The lines to copy are those holding the string "https" in the entries below.
INFORMATION SHOWN START
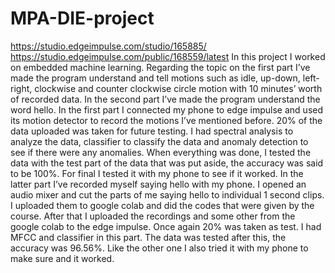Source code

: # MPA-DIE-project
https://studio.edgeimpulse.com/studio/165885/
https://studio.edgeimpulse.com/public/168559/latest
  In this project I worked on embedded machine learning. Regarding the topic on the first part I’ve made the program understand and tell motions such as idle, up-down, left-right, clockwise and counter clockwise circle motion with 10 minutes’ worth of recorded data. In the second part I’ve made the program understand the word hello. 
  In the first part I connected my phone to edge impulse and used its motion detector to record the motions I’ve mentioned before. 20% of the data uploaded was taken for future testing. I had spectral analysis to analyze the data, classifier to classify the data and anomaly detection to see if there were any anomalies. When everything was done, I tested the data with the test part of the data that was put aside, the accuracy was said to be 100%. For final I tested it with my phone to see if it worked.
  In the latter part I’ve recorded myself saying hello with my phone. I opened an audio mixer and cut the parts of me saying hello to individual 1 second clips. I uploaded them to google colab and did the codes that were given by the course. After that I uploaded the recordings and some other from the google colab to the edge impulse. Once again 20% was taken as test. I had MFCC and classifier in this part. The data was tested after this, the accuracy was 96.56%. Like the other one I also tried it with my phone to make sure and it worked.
INFORMATION SHOWN END
• EXERCISE OUTPUT:
https://studio.edgeimpulse.com/studio/165885/
https://studio.edgeimpulse.com/public/168559/latest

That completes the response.